**Instructions for the task:** Tell how many lines in the data hold "label", giving that figure alone.
Start of Records provided
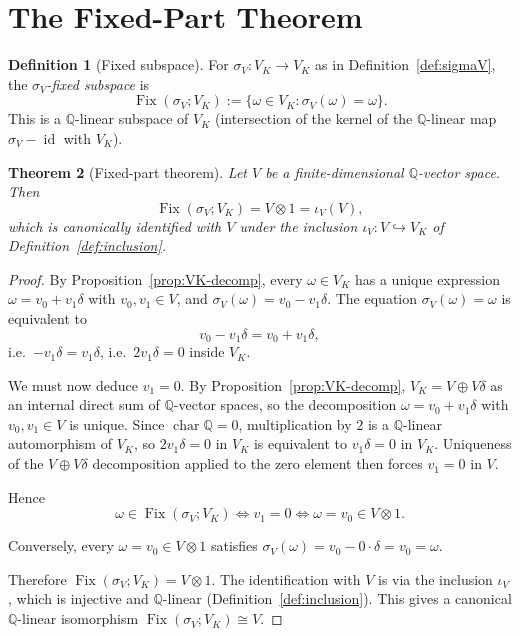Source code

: \documentclass[11pt, a4paper]{amsart}
\newtheorem{theorem}{Theorem}[section]
\theoremstyle{definition}
\newtheorem{definition}[theorem]{Definition}
\newcommand{\Q}{\mathbb{Q}}
\newcommand{\Fix}{\operatorname{Fix}}
\newcommand{\id}{\operatorname{id}}
\begin{document}
\section{The Fixed-Part Theorem}
\label{sec:fixed-part}

\begin{definition}[Fixed subspace]
\label{def:fix}
For $\sigma_V \colon V_K \to V_K$ as in Definition~\ref{def:sigmaV},
the \emph{$\sigma_V$-fixed subspace} is
\[
  \Fix(\sigma_V; V_K) := \{\omega \in V_K : \sigma_V(\omega) = \omega\}.
\]
This is a $\Q$-linear subspace of $V_K$ (intersection of the
kernel of the $\Q$-linear map $\sigma_V - \id$ with $V_K$).
\end{definition}

\begin{theorem}[Fixed-part theorem]
\label{thm:fixed-part}
Let $V$ be a finite-dimensional $\Q$-vector space. Then
\[
  \Fix(\sigma_V; V_K) = V \otimes 1 = \iota_V(V),
\]
which is canonically identified with $V$ under the inclusion
$\iota_V \colon V \hookrightarrow V_K$ of
Definition~\ref{def:inclusion}.
\end{theorem}

\begin{proof}
By Proposition~\ref{prop:VK-decomp}, every $\omega \in V_K$ has a
unique expression $\omega = v_0 + v_1 \delta$ with $v_0, v_1 \in V$,
and $\sigma_V(\omega) = v_0 - v_1 \delta$. The equation
$\sigma_V(\omega) = \omega$ is equivalent to
\[
  v_0 - v_1 \delta = v_0 + v_1 \delta,
\]
i.e.\ $-v_1 \delta = v_1 \delta$, i.e.\ $2 v_1 \delta = 0$ inside
$V_K$.

We must now deduce $v_1 = 0$. By
Proposition~\ref{prop:VK-decomp}, $V_K = V \oplus V\delta$ as an
internal direct sum of $\Q$-vector spaces, so the decomposition
$\omega = v_0 + v_1\delta$ with $v_0, v_1 \in V$ is unique. Since
$\operatorname{char} \Q = 0$, multiplication by $2$ is a $\Q$-linear
automorphism of $V_K$, so $2 v_1 \delta = 0$ in $V_K$ is equivalent
to $v_1 \delta = 0$ in $V_K$. Uniqueness of the $V \oplus V\delta$
decomposition applied to the zero element then forces $v_1 = 0$ in
$V$.

Hence
\[
  \omega \in \Fix(\sigma_V; V_K) \iff v_1 = 0 \iff \omega = v_0 \in V \otimes 1.
\]

Conversely, every $\omega = v_0 \in V \otimes 1$ satisfies
$\sigma_V(\omega) = v_0 - 0 \cdot \delta = v_0 = \omega$.

Therefore $\Fix(\sigma_V; V_K) = V \otimes 1$. The identification
with $V$ is via the inclusion $\iota_V$, which is injective and
$\Q$-linear (Definition~\ref{def:inclusion}). This gives a
canonical $\Q$-linear isomorphism $\Fix(\sigma_V; V_K) \cong V$.
\end{proof}
\end{document}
End of Records provided
**Exercise response:** 3